EXERCISE DETAILS: Return all of the entries exactly, but do not include the pictures.

[Opening THE RECORDS section]

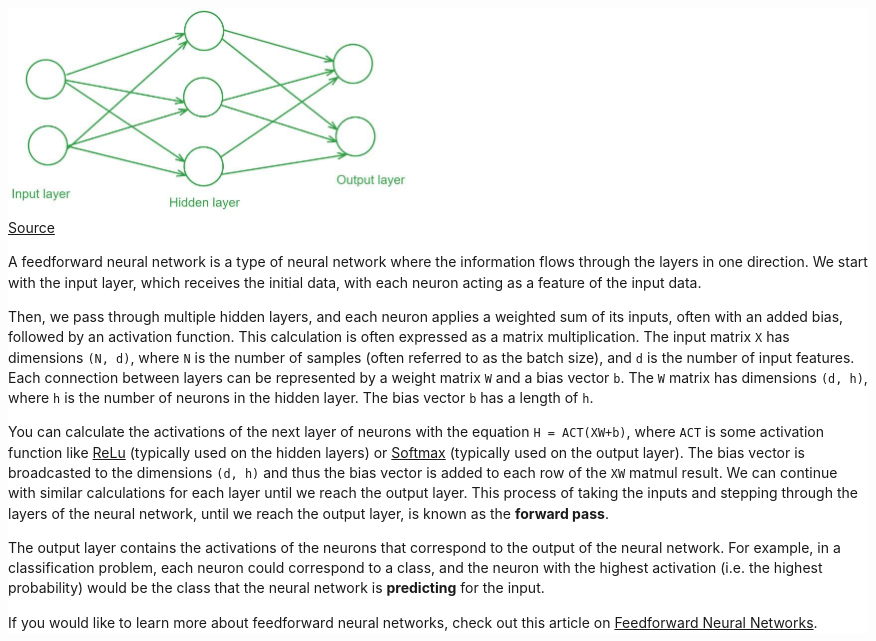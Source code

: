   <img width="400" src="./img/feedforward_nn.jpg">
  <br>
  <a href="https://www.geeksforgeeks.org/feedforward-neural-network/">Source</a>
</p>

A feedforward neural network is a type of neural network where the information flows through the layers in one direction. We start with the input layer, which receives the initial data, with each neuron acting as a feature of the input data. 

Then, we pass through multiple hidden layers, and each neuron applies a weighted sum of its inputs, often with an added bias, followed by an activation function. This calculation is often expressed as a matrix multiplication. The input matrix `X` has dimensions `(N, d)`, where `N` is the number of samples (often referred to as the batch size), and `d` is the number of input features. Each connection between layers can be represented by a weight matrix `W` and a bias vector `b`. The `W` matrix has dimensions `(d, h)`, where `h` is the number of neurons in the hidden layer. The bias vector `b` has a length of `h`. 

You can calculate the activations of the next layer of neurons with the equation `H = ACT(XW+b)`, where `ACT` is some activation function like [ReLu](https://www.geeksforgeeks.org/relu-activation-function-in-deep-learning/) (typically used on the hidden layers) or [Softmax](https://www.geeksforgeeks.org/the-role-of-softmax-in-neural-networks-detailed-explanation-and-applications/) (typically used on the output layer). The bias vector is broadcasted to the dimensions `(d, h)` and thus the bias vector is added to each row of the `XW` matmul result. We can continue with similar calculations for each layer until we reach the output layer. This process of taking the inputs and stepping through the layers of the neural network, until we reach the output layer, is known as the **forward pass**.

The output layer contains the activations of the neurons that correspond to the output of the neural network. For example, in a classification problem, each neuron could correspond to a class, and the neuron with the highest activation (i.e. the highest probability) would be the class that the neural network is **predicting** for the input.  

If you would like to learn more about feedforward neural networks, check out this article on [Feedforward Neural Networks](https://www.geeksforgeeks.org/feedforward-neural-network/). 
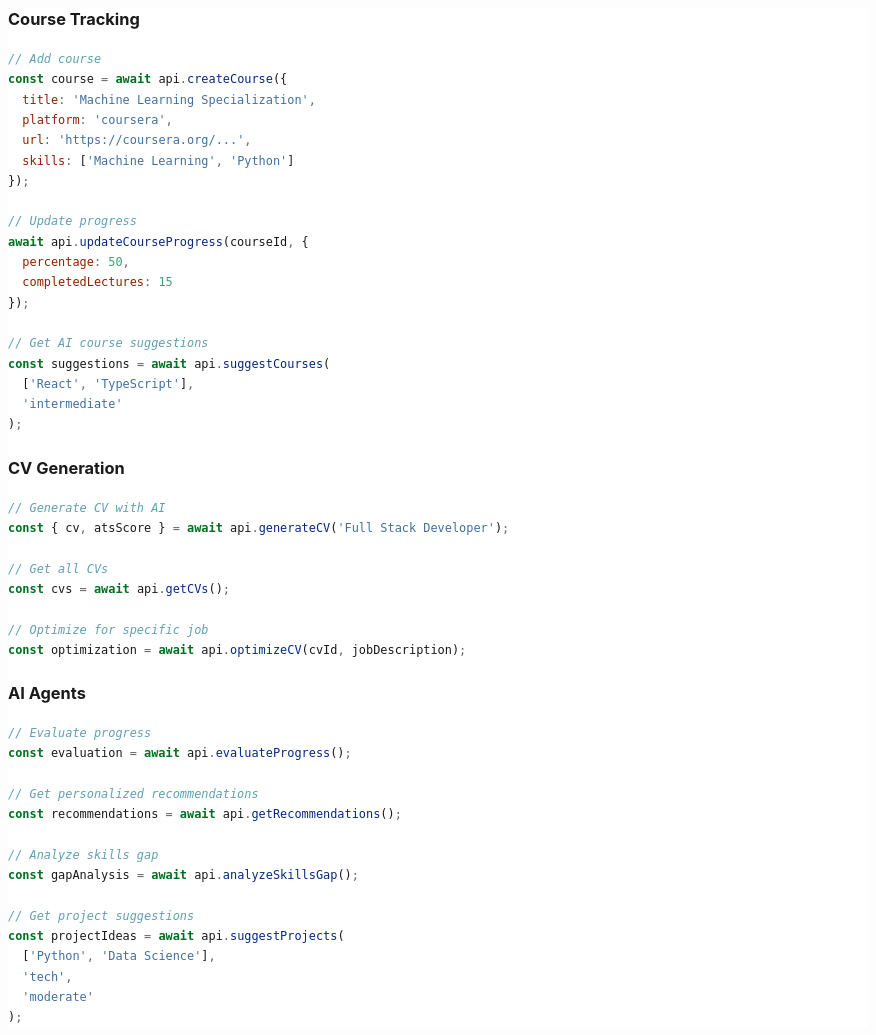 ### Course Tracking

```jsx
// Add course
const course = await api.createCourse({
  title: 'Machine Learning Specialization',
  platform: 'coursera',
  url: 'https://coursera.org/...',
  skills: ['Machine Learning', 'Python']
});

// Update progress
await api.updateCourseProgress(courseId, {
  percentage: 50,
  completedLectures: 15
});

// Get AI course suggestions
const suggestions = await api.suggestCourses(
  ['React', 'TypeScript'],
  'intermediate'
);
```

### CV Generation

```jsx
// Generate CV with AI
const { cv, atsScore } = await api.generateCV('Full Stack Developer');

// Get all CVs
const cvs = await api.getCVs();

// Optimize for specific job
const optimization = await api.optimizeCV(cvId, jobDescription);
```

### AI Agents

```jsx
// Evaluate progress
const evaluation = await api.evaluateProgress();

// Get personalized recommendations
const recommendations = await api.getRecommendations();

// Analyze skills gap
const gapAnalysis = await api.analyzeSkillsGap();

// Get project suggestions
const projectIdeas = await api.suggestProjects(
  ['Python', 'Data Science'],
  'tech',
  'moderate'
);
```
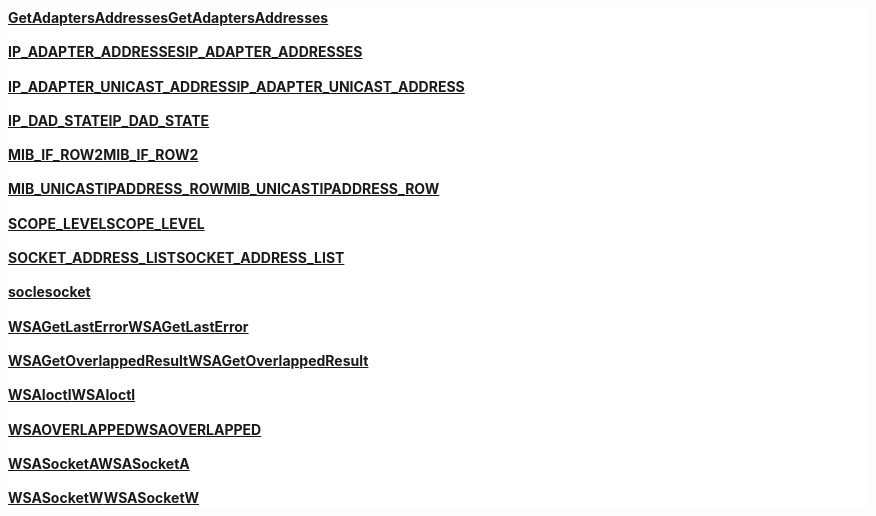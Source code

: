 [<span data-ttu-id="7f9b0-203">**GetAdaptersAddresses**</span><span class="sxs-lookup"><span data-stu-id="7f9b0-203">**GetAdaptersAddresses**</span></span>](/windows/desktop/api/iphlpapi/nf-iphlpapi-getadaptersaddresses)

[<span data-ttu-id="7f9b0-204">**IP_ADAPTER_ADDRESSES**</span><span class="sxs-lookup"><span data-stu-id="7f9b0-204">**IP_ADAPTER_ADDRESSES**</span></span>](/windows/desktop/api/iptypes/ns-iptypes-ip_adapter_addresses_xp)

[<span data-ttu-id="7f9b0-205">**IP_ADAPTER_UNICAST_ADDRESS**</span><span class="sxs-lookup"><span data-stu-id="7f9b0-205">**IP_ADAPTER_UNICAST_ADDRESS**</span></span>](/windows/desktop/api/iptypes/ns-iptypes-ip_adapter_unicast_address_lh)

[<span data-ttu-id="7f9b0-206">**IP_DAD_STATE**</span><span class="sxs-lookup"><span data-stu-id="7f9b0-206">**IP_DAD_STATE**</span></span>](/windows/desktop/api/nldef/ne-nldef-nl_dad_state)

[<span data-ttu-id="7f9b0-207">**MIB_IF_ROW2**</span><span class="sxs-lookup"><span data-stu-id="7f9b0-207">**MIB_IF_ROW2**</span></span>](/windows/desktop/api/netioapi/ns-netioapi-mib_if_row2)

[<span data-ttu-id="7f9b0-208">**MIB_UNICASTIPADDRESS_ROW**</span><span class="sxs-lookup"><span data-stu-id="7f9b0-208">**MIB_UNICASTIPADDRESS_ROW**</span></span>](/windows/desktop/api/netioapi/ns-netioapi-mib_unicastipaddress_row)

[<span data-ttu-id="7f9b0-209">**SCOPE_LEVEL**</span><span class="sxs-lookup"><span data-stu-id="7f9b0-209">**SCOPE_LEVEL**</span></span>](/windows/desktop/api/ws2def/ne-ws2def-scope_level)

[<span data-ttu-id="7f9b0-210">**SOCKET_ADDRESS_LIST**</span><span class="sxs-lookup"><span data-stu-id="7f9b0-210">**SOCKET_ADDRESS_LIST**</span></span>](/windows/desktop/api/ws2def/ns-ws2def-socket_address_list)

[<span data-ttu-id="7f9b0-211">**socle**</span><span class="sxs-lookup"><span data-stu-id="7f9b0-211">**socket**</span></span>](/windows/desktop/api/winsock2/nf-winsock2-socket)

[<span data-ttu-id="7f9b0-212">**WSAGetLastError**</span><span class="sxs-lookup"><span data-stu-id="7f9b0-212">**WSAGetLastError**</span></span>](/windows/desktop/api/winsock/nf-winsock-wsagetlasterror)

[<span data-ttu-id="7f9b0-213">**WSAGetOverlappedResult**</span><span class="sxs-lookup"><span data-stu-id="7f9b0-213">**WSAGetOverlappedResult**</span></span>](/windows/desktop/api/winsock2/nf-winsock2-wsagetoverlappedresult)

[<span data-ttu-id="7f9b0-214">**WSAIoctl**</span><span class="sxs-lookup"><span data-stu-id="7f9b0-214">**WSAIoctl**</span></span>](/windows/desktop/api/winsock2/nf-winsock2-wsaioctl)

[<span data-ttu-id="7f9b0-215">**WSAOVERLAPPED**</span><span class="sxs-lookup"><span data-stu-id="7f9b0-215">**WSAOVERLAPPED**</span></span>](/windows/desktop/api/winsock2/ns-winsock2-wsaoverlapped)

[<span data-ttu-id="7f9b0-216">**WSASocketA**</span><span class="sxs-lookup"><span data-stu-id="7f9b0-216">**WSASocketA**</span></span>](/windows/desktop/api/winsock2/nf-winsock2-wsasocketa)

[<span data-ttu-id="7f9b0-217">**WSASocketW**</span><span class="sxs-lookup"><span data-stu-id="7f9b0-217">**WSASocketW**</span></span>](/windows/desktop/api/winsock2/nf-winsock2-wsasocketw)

[Closing THE RECORDS section]

COMPLETED EXERCISE:
Source code

:   <img width="400" src="./img/feedforward_nn.jpg">
  <br>
  <a href="https://www.geeksforgeeks.org/feedforward-neural-network/">Source</a>
</p>

A feedforward neural network is a type of neural network where the information flows through the layers in one direction. We start with the input layer, which receives the initial data, with each neuron acting as a feature of the input data. 

Then, we pass through multiple hidden layers, and each neuron applies a weighted sum of its inputs, often with an added bias, followed by an activation function. This calculation is often expressed as a matrix multiplication. The input matrix `X` has dimensions `(N, d)`, where `N` is the number of samples (often referred to as the batch size), and `d` is the number of input features. Each connection between layers can be represented by a weight matrix `W` and a bias vector `b`. The `W` matrix has dimensions `(d, h)`, where `h` is the number of neurons in the hidden layer. The bias vector `b` has a length of `h`. 

You can calculate the activations of the next layer of neurons with the equation `H = ACT(XW+b)`, where `ACT` is some activation function like [ReLu](https://www.geeksforgeeks.org/relu-activation-function-in-deep-learning/) (typically used on the hidden layers) or [Softmax](https://www.geeksforgeeks.org/the-role-of-softmax-in-neural-networks-detailed-explanation-and-applications/) (typically used on the output layer). The bias vector is broadcasted to the dimensions `(d, h)` and thus the bias vector is added to each row of the `XW` matmul result. We can continue with similar calculations for each layer until we reach the output layer. This process of taking the inputs and stepping through the layers of the neural network, until we reach the output layer, is known as the **forward pass**.

The output layer contains the activations of the neurons that correspond to the output of the neural network. For example, in a classification problem, each neuron could correspond to a class, and the neuron with the highest activation (i.e. the highest probability) would be the class that the neural network is **predicting** for the input.  

If you would like to learn more about feedforward neural networks, check out this article on [Feedforward Neural Networks](https://www.geeksforgeeks.org/feedforward-neural-network/). 
 ### Course Tracking

```jsx
// Add course
const course = await api.createCourse({
  title: 'Machine Learning Specialization',
  platform: 'coursera',
  url: 'https://coursera.org/...',
  skills: ['Machine Learning', 'Python']
});

// Update progress
await api.updateCourseProgress(courseId, {
  percentage: 50,
  completedLectures: 15
});

// Get AI course suggestions
const suggestions = await api.suggestCourses(
  ['React', 'TypeScript'],
  'intermediate'
);
```

### CV Generation

```jsx
// Generate CV with AI
const { cv, atsScore } = await api.generateCV('Full Stack Developer');

// Get all CVs
const cvs = await api.getCVs();

// Optimize for specific job
const optimization = await api.optimizeCV(cvId, jobDescription);
```

### AI Agents

```jsx
// Evaluate progress
const evaluation = await api.evaluateProgress();

// Get personalized recommendations
const recommendations = await api.getRecommendations();

// Analyze skills gap
const gapAnalysis = await api.analyzeSkillsGap();

// Get project suggestions
const projectIdeas = await api.suggestProjects(
  ['Python', 'Data Science'],
  'tech',
  'moderate'
);
```
Source code

: [<span data-ttu-id="7f9b0-203">**GetAdaptersAddresses**</span><span class="sxs-lookup"><span data-stu-id="7f9b0-203">**GetAdaptersAddresses**</span></span>](/windows/desktop/api/iphlpapi/nf-iphlpapi-getadaptersaddresses)

[<span data-ttu-id="7f9b0-204">**IP_ADAPTER_ADDRESSES**</span><span class="sxs-lookup"><span data-stu-id="7f9b0-204">**IP_ADAPTER_ADDRESSES**</span></span>](/windows/desktop/api/iptypes/ns-iptypes-ip_adapter_addresses_xp)

[<span data-ttu-id="7f9b0-205">**IP_ADAPTER_UNICAST_ADDRESS**</span><span class="sxs-lookup"><span data-stu-id="7f9b0-205">**IP_ADAPTER_UNICAST_ADDRESS**</span></span>](/windows/desktop/api/iptypes/ns-iptypes-ip_adapter_unicast_address_lh)

[<span data-ttu-id="7f9b0-206">**IP_DAD_STATE**</span><span class="sxs-lookup"><span data-stu-id="7f9b0-206">**IP_DAD_STATE**</span></span>](/windows/desktop/api/nldef/ne-nldef-nl_dad_state)

[<span data-ttu-id="7f9b0-207">**MIB_IF_ROW2**</span><span class="sxs-lookup"><span data-stu-id="7f9b0-207">**MIB_IF_ROW2**</span></span>](/windows/desktop/api/netioapi/ns-netioapi-mib_if_row2)

[<span data-ttu-id="7f9b0-208">**MIB_UNICASTIPADDRESS_ROW**</span><span class="sxs-lookup"><span data-stu-id="7f9b0-208">**MIB_UNICASTIPADDRESS_ROW**</span></span>](/windows/desktop/api/netioapi/ns-netioapi-mib_unicastipaddress_row)

[<span data-ttu-id="7f9b0-209">**SCOPE_LEVEL**</span><span class="sxs-lookup"><span data-stu-id="7f9b0-209">**SCOPE_LEVEL**</span></span>](/windows/desktop/api/ws2def/ne-ws2def-scope_level)

[<span data-ttu-id="7f9b0-210">**SOCKET_ADDRESS_LIST**</span><span class="sxs-lookup"><span data-stu-id="7f9b0-210">**SOCKET_ADDRESS_LIST**</span></span>](/windows/desktop/api/ws2def/ns-ws2def-socket_address_list)

[<span data-ttu-id="7f9b0-211">**socle**</span><span class="sxs-lookup"><span data-stu-id="7f9b0-211">**socket**</span></span>](/windows/desktop/api/winsock2/nf-winsock2-socket)

[<span data-ttu-id="7f9b0-212">**WSAGetLastError**</span><span class="sxs-lookup"><span data-stu-id="7f9b0-212">**WSAGetLastError**</span></span>](/windows/desktop/api/winsock/nf-winsock-wsagetlasterror)

[<span data-ttu-id="7f9b0-213">**WSAGetOverlappedResult**</span><span class="sxs-lookup"><span data-stu-id="7f9b0-213">**WSAGetOverlappedResult**</span></span>](/windows/desktop/api/winsock2/nf-winsock2-wsagetoverlappedresult)

[<span data-ttu-id="7f9b0-214">**WSAIoctl**</span><span class="sxs-lookup"><span data-stu-id="7f9b0-214">**WSAIoctl**</span></span>](/windows/desktop/api/winsock2/nf-winsock2-wsaioctl)

[<span data-ttu-id="7f9b0-215">**WSAOVERLAPPED**</span><span class="sxs-lookup"><span data-stu-id="7f9b0-215">**WSAOVERLAPPED**</span></span>](/windows/desktop/api/winsock2/ns-winsock2-wsaoverlapped)

[<span data-ttu-id="7f9b0-216">**WSASocketA**</span><span class="sxs-lookup"><span data-stu-id="7f9b0-216">**WSASocketA**</span></span>](/windows/desktop/api/winsock2/nf-winsock2-wsasocketa)

[<span data-ttu-id="7f9b0-217">**WSASocketW**</span><span class="sxs-lookup"><span data-stu-id="7f9b0-217">**WSASocketW**</span></span>](/windows/desktop/api/winsock2/nf-winsock2-wsasocketw)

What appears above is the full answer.